Deduplication has been a hot topic in storage for several years now. Most of the focus has been on dedupe appliances sold in the backup market, by companies like Data Domain and Diligent (now IBM ProtecTIER).There have been dozens of articles written explaining the basic concepts, and comparing the implementations by various vendors.
Dedupe is also becoming more prominent in primary storage, with NAS market leader NetApp including a basic dedupe feature on every node. EMC followed with whole file dedupe on its Celerra family of products. Other vendors are now introducing dedupe as a feature on block storage arrays, in the cloud, and on nearline and archival storage.

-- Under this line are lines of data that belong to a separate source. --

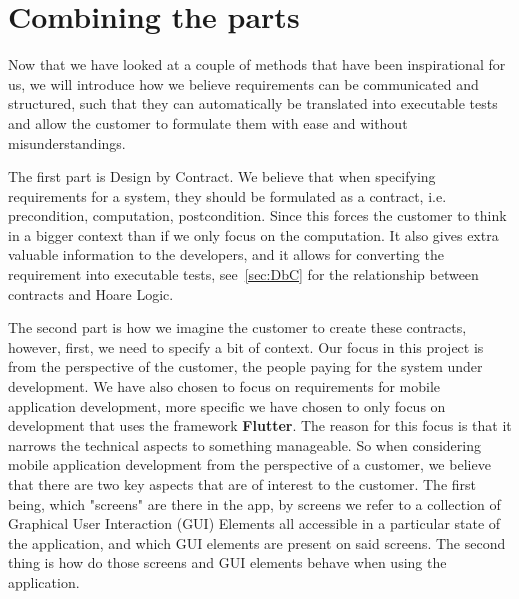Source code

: \section{Combining the parts}
Now that we have looked at a couple of methods that have been inspirational for us, we will introduce how we believe requirements can be communicated and structured, such that they can automatically be translated into executable tests and allow the customer to formulate them with ease and without misunderstandings.

The first part is Design by Contract.
We believe that when specifying requirements for a system, they should be formulated as a contract, i.e. precondition, computation, postcondition. 
Since this forces the customer to think in a bigger context than if we only focus on the computation.
It also gives extra valuable information to the developers, and it allows for converting the requirement into executable tests, see~\autoref{sec:DbC} for the relationship between contracts and Hoare Logic.

The second part is how we imagine the customer to create these contracts, however, first, we need to specify a bit of context.
Our focus in this project is from the perspective of the customer, the people paying for the system under development.
We have also chosen to focus on requirements for mobile application development, more specific we have chosen to only focus on development that uses the framework \textbf{Flutter}.
The reason for this focus is that it narrows the technical aspects to something manageable.
So when considering mobile application development from the perspective of a customer, we believe that there are two key aspects that are of interest to the customer.
The first being, which "screens" are there in the app, by screens we refer to a collection of Graphical User Interaction (GUI) Elements all accessible in a particular state of the application, and which GUI elements are present on said screens.
The second thing is how do those screens and GUI elements behave when using the application.


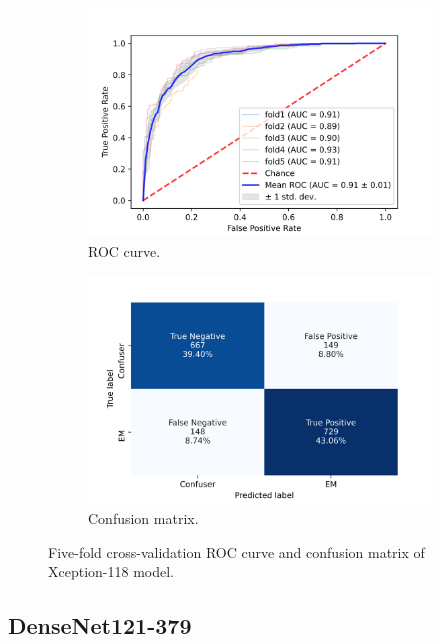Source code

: \begin{figure}[h!]
	\centering
	\begin{subfigure}[b]{0.49\textwidth}
		\centering
		\includegraphics[width=\textwidth,keepaspectratio]{images/Supplement4/image116.png}
		\caption{ROC curve.}
	\end{subfigure}
	\hfill
	\begin{subfigure}[b]{0.49\textwidth}
		\centering
		\includegraphics[width=\textwidth,keepaspectratio]{images/Supplement4/image122.png}
		\caption{Confusion matrix.}
	\end{subfigure}
	\caption{Five-fold cross-validation ROC curve and confusion matrix of Xception-118 model.}
\end{figure}

\vfill\clearpage
\subsection{DenseNet121-379}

In effect, what we’re seeing is the emergence and transformation of deduplication (and some other related data reduction techniques) as a new storage fundamental. Rather than being a standalone solution that customers pay a premium for, dedupe is becoming something that will be a standard feature on most mid-market and enterprise storage products by 2012.

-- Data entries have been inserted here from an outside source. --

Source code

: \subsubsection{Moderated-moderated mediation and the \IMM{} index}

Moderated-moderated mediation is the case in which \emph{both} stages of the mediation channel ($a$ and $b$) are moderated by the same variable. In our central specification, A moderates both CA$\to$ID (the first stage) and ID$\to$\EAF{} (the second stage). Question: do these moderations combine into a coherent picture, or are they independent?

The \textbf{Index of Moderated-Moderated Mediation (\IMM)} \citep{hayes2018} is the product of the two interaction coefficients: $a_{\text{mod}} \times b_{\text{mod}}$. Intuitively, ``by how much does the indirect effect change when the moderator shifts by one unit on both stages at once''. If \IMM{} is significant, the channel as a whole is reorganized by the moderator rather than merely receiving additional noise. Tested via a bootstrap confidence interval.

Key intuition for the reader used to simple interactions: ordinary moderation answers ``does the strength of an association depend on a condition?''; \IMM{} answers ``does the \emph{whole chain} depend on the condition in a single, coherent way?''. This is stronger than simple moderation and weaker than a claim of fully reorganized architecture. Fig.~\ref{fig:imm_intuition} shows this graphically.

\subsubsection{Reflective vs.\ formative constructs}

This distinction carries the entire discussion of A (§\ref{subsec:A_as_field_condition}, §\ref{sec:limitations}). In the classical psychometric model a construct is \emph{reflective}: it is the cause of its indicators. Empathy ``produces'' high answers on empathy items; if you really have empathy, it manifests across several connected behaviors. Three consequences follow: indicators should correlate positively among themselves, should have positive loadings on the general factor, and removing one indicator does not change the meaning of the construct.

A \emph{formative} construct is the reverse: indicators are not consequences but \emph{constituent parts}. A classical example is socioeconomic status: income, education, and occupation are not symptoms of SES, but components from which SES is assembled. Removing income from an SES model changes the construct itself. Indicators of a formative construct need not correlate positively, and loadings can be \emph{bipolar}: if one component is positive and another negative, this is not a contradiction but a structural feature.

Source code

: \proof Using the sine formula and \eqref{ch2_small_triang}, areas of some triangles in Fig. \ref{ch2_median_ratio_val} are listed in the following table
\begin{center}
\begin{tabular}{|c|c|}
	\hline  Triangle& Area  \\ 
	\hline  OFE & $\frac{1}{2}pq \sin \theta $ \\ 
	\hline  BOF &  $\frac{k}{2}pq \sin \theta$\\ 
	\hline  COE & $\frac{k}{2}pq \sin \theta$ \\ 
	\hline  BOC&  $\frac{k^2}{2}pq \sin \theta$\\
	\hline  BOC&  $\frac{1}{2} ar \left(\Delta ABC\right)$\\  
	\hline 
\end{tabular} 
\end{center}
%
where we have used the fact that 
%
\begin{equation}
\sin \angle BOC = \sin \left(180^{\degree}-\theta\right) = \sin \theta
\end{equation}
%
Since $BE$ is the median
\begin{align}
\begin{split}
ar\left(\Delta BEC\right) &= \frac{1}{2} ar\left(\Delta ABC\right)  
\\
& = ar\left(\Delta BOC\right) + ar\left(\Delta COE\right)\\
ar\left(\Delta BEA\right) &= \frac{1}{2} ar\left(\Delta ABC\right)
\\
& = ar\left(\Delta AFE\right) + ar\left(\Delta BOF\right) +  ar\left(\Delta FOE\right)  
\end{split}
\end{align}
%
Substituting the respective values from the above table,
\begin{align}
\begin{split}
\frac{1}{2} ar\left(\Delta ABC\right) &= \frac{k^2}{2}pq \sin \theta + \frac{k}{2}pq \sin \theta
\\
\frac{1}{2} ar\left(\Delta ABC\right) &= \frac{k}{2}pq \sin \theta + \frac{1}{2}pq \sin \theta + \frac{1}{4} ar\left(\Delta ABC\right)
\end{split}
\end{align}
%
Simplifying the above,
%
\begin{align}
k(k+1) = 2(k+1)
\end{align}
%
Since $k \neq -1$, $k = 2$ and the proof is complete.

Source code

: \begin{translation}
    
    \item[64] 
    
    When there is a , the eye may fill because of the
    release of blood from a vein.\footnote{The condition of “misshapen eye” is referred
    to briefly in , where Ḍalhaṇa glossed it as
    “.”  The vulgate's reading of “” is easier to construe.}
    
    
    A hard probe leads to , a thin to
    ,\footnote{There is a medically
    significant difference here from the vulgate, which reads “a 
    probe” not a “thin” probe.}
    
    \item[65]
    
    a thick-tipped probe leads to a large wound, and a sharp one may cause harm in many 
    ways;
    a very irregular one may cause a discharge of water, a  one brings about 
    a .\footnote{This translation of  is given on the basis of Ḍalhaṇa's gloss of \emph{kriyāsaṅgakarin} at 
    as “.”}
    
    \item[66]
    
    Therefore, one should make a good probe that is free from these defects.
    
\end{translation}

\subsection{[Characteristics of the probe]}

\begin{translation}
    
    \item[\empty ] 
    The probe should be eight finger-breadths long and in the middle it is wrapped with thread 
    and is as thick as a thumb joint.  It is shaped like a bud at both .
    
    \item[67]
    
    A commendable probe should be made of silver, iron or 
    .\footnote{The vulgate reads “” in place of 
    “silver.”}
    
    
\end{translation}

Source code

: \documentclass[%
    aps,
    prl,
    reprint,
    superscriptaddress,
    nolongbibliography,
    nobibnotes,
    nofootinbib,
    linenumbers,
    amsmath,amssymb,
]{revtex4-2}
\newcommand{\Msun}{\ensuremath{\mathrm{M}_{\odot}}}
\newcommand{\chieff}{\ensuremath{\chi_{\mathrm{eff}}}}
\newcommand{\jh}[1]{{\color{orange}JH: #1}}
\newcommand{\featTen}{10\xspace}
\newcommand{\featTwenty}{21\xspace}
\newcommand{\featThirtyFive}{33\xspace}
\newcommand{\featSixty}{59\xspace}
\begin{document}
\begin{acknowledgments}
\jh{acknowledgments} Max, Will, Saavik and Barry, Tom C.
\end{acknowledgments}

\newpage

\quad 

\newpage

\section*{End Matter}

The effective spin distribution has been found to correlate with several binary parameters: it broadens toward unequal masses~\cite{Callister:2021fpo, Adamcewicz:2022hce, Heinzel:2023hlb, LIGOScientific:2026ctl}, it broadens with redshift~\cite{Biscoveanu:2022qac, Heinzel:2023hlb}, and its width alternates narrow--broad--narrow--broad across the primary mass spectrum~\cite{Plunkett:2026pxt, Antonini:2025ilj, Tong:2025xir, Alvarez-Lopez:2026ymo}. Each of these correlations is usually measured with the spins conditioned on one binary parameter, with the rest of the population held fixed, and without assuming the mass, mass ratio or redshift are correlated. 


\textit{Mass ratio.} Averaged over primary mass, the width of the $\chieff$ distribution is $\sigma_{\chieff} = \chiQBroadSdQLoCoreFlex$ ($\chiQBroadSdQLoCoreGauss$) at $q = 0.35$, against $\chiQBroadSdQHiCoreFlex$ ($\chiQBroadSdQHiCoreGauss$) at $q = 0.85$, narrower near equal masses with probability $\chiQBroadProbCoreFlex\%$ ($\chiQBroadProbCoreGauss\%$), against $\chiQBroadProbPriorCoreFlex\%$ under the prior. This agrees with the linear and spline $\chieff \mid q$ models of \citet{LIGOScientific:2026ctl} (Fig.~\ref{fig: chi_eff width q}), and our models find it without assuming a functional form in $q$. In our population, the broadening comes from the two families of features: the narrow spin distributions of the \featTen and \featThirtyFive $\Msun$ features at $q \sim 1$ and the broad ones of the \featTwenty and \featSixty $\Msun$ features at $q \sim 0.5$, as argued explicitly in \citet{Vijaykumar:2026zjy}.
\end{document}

This blossoming of dedupe is happening faster than with other value-add storage features that have followed similar paths. Data reduction in general, and dedupe in particular, represents a technology whose time seems to have come. There are two drivers. One is the exponential storage growth putting strain on both capital expenditures in IT and outpacing the ability of cheap disk drives to keep up. The other is that economic pressure and tightened budgets have made the traditionally conservative enterprise storage buyer willing to look at new technology that can store data more efficiently and at less cost. It’s also a technology that works because the data driving storage growth is unstructured data, data created by people. Database business applications are not driving storage growth – people are. It’s office documents, email, photos, and videos that are driving the information revolution, and it is in the nature of humans to create lots of copies, variants, and versions of information – in other words, humans (as opposed to database applications) are a lot more likely to create a bunch of duplicate inefficiently-stored data. Dedupe goes and finds all that, and takes the unnecessary copies out of the picture, and on the actual storage, all those duplicate copies point to one shared place. The benefits are compelling – it’s not just saving disk space, but ultimately it’s also saving power, cooling, rack space, and all the other things you didn’t have to buy when you avoided buying another rack of disks.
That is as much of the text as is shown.